--- Dataset excerpts ---
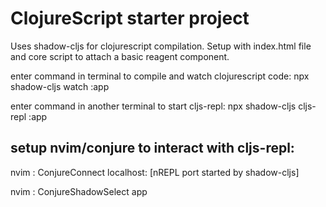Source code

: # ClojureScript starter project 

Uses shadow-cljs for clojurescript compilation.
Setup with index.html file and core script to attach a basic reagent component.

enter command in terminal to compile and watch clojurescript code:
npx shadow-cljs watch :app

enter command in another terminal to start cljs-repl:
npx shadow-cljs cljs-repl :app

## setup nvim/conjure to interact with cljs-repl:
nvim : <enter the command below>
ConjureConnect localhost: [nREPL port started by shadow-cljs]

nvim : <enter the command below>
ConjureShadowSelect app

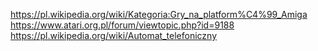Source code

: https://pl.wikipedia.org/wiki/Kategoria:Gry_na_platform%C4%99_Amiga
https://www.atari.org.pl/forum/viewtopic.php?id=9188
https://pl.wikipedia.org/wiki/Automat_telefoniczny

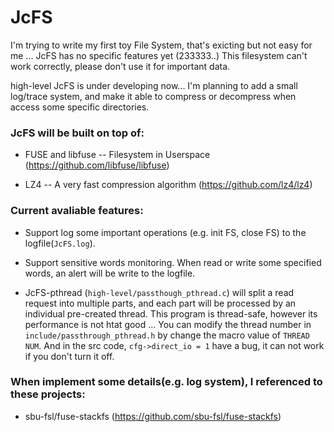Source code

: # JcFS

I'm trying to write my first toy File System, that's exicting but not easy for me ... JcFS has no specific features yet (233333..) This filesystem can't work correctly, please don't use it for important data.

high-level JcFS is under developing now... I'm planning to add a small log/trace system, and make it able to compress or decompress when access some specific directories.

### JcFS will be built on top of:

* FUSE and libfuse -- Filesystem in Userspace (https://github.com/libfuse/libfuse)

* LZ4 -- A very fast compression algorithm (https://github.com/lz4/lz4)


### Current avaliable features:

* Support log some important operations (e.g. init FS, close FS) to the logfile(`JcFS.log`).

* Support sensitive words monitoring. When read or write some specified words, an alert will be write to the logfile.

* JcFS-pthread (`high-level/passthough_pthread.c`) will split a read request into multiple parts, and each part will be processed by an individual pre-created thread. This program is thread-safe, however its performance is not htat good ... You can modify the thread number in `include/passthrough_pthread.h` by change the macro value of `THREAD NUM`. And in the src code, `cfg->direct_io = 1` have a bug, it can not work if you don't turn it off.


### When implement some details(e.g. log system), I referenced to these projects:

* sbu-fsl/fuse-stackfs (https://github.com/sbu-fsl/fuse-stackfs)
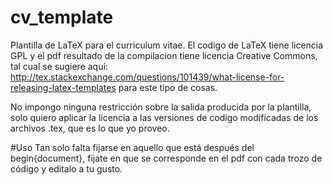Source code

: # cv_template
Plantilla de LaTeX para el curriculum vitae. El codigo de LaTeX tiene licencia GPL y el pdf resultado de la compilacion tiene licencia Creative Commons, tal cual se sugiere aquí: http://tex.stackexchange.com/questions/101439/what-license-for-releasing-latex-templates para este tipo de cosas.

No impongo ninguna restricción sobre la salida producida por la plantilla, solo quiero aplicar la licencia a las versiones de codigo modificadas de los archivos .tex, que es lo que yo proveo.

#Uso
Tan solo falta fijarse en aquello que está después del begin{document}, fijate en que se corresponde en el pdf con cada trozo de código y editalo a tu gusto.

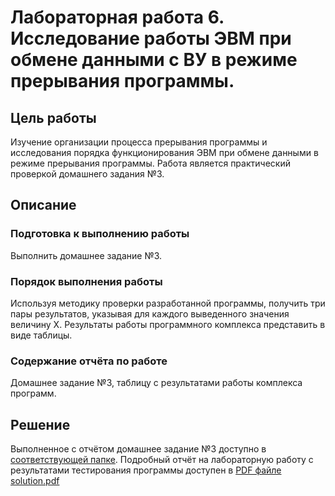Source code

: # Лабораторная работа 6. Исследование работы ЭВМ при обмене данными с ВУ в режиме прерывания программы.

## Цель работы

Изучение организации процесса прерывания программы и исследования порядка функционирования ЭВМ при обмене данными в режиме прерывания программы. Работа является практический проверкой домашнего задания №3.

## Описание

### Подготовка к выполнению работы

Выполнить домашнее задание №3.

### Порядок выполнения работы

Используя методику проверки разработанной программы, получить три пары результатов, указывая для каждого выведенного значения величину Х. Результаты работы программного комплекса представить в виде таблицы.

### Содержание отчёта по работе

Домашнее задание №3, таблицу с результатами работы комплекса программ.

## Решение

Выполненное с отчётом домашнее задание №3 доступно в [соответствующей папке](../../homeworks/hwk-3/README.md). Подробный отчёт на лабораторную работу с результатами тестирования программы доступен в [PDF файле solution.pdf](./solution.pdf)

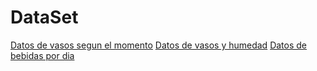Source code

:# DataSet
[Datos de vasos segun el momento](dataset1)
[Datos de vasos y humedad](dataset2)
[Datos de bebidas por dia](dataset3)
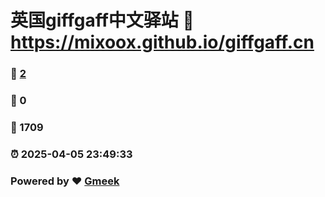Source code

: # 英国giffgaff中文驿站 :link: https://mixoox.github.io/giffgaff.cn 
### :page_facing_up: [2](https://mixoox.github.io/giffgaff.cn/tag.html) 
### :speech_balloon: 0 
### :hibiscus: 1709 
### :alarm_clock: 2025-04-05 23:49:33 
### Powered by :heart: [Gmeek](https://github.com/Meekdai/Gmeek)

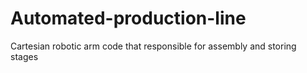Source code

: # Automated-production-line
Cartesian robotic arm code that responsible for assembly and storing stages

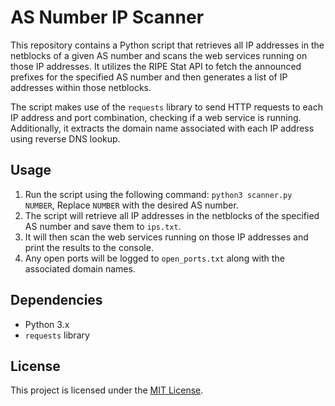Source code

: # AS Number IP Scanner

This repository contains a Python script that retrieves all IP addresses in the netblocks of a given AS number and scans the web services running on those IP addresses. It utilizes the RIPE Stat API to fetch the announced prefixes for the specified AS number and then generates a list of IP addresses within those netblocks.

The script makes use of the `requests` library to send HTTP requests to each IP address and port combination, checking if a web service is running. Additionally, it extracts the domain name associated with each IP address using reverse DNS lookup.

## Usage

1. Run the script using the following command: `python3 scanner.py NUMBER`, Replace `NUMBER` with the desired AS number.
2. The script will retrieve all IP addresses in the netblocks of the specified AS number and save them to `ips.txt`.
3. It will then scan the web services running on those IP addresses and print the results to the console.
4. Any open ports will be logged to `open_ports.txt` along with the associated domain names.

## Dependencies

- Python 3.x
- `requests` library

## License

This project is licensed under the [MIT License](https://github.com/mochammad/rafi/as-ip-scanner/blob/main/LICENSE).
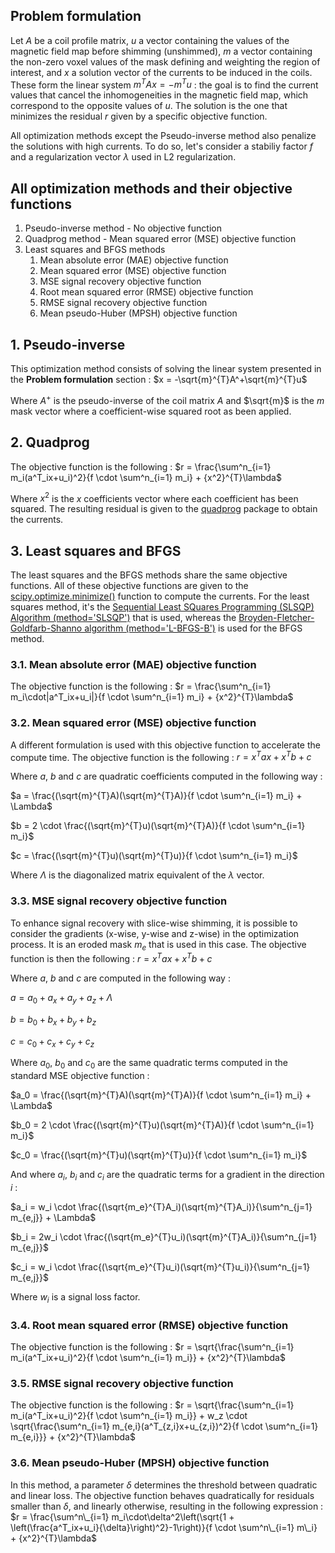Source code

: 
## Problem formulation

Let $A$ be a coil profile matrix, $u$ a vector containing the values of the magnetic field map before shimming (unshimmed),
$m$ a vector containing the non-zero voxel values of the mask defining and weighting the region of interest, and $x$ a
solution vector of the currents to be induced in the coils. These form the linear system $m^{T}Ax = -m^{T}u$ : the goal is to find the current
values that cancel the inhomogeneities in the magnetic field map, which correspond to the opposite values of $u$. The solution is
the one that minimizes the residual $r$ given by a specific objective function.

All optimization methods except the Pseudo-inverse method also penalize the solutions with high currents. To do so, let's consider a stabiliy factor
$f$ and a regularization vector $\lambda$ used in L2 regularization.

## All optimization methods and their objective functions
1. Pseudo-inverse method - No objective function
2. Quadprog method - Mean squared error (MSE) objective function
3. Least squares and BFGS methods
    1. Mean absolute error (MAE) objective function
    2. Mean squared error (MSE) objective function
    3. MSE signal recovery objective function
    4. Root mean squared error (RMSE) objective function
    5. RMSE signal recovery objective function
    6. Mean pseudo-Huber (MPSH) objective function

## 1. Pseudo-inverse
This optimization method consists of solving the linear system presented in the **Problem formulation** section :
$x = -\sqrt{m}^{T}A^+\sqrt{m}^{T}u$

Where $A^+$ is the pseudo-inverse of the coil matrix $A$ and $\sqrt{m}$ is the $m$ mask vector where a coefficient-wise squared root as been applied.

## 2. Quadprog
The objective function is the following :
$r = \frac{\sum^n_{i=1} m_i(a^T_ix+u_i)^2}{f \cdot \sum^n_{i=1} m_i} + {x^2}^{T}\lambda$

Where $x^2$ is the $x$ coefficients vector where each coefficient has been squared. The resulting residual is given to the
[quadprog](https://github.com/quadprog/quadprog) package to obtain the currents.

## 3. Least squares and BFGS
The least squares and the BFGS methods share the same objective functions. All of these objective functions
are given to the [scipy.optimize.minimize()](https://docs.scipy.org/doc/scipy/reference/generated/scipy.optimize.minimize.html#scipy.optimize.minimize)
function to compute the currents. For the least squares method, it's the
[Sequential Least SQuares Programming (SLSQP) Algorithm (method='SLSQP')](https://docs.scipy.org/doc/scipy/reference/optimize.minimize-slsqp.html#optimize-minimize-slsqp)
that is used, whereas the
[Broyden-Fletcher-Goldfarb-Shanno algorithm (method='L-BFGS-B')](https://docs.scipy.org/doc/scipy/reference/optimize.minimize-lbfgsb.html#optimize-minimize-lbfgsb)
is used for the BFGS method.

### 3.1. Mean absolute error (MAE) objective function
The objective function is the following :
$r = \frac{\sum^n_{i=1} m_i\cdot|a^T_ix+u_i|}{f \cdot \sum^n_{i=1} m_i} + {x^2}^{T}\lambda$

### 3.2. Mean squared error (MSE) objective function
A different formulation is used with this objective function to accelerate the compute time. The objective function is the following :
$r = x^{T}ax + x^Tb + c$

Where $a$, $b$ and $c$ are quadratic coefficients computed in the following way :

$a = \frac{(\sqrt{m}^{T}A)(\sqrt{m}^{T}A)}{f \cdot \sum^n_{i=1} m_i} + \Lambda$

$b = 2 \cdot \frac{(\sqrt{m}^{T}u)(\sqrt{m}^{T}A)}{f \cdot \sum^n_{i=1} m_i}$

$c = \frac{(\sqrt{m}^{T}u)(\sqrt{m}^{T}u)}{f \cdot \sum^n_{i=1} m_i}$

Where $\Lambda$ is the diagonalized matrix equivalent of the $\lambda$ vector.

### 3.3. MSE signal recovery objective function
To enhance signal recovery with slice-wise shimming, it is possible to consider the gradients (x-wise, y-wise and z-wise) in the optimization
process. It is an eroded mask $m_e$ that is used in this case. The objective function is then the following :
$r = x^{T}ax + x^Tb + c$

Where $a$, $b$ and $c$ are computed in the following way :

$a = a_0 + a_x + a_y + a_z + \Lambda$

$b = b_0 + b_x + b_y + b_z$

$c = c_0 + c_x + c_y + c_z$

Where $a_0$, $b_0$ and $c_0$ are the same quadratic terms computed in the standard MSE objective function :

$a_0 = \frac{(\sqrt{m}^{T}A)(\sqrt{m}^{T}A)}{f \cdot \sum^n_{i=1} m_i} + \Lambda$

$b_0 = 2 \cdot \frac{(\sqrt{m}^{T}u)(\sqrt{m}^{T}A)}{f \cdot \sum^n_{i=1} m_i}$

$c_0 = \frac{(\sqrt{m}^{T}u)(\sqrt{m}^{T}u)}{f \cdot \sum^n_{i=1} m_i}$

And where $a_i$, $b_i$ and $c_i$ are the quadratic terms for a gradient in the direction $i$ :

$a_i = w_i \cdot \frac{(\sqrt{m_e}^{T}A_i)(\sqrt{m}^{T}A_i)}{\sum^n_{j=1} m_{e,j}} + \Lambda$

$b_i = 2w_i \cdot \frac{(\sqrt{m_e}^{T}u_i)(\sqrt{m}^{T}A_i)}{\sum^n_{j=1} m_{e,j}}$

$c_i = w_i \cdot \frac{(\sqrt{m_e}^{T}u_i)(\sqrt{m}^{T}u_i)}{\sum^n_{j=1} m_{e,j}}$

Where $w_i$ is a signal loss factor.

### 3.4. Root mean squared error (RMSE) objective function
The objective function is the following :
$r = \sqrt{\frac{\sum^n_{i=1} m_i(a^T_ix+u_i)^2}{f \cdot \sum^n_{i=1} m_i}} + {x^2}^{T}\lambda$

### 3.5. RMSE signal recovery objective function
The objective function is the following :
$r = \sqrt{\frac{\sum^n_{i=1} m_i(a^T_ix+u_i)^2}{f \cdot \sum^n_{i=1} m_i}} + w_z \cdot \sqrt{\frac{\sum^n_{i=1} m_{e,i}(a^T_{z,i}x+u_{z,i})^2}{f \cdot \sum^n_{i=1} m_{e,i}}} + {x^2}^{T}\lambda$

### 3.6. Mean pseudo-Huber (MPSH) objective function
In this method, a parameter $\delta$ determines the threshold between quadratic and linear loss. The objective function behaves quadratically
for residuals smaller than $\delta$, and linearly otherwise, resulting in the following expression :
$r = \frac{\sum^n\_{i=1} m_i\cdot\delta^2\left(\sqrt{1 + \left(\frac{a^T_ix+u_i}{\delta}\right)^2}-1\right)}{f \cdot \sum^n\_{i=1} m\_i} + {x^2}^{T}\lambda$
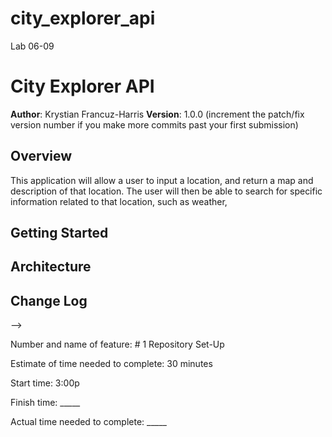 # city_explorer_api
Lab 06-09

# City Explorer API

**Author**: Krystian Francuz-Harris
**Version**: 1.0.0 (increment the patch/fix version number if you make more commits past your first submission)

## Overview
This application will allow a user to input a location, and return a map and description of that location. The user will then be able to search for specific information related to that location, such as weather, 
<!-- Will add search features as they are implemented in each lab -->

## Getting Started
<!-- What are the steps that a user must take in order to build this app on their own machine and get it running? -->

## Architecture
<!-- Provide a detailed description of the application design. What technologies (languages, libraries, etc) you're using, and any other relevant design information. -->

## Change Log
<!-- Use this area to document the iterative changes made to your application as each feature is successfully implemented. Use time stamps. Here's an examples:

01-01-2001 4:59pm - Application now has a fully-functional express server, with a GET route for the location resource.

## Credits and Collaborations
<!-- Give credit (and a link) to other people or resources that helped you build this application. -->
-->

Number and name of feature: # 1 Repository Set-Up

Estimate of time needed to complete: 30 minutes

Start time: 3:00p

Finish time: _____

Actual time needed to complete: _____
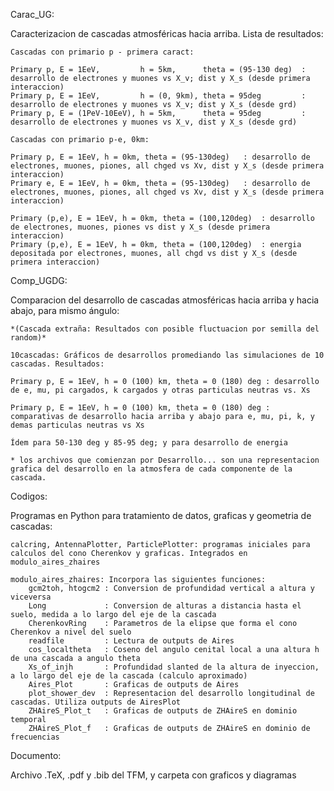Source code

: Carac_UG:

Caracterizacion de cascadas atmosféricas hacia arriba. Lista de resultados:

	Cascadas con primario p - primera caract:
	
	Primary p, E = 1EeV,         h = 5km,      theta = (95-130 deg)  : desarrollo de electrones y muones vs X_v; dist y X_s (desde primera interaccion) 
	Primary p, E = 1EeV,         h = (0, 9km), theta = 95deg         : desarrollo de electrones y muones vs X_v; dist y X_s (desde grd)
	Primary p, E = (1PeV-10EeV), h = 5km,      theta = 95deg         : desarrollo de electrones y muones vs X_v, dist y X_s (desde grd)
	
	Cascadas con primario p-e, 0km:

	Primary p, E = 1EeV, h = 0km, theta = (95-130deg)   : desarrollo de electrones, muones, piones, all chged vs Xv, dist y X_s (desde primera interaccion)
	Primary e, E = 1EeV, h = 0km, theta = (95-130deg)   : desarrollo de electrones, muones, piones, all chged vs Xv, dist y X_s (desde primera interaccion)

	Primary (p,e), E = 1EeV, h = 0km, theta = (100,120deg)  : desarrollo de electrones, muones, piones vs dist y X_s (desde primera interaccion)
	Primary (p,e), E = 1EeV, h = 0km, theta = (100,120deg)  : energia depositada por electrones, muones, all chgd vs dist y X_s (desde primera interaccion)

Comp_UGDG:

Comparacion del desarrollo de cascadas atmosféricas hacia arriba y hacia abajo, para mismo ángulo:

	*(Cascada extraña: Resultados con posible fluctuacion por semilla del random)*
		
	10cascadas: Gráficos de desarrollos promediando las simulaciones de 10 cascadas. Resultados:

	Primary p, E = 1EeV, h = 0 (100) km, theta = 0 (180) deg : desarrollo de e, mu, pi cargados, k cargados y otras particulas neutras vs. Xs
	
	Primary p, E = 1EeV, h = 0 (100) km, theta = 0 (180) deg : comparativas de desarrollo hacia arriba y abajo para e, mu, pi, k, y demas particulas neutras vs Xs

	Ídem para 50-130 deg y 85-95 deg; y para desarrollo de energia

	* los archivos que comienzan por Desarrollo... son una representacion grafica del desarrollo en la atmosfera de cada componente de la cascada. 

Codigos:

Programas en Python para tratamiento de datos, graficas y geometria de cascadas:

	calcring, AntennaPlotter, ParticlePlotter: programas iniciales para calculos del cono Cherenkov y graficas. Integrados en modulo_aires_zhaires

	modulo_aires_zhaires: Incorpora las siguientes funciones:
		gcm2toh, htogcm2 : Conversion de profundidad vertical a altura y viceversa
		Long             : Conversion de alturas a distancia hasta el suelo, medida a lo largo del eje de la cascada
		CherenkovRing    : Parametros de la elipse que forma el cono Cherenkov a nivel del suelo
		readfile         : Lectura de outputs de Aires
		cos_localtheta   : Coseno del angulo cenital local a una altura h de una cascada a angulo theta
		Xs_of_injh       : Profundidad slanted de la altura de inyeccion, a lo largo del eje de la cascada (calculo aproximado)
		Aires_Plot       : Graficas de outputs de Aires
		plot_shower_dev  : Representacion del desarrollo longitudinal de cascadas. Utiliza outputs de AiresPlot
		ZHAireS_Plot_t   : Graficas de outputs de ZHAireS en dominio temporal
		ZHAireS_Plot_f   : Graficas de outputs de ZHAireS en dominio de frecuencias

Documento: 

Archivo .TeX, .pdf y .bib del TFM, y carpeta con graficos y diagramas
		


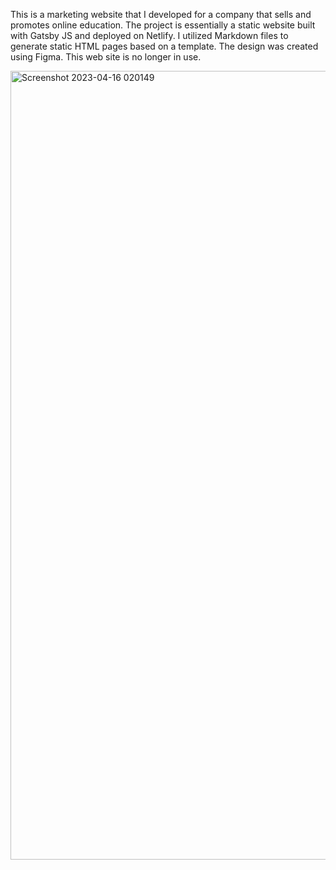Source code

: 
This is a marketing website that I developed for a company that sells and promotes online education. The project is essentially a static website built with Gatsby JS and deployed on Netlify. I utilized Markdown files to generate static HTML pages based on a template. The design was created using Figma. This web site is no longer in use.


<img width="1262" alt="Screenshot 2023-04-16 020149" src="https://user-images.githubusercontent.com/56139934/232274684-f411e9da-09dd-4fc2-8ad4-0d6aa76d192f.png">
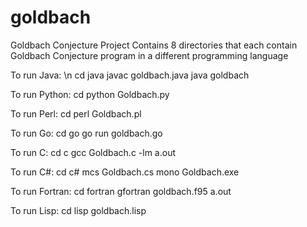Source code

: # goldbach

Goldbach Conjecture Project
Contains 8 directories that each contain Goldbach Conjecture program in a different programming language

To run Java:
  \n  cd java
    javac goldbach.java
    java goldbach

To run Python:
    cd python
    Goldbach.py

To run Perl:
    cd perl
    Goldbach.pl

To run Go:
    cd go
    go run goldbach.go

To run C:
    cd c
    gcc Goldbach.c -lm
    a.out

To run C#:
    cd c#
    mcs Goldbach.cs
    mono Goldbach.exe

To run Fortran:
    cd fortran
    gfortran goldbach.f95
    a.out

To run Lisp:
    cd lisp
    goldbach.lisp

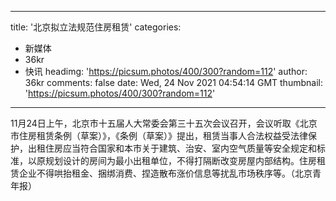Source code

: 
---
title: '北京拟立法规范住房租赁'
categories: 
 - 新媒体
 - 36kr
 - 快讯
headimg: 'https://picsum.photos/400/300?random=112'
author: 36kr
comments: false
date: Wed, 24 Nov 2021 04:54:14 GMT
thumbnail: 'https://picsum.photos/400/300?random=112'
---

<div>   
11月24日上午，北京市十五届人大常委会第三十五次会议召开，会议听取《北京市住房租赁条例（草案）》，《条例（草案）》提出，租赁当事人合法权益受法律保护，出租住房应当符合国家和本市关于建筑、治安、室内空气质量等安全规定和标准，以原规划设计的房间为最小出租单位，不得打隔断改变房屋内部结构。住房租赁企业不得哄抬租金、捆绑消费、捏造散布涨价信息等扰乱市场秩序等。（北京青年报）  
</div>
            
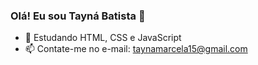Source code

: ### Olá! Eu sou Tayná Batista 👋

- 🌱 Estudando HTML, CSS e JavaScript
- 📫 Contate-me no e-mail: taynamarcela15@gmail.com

--- Work instruction ---
Looking at the entries, state how many lines hold the string "field", with the number as the sole reply.

--- Solved problem ---
2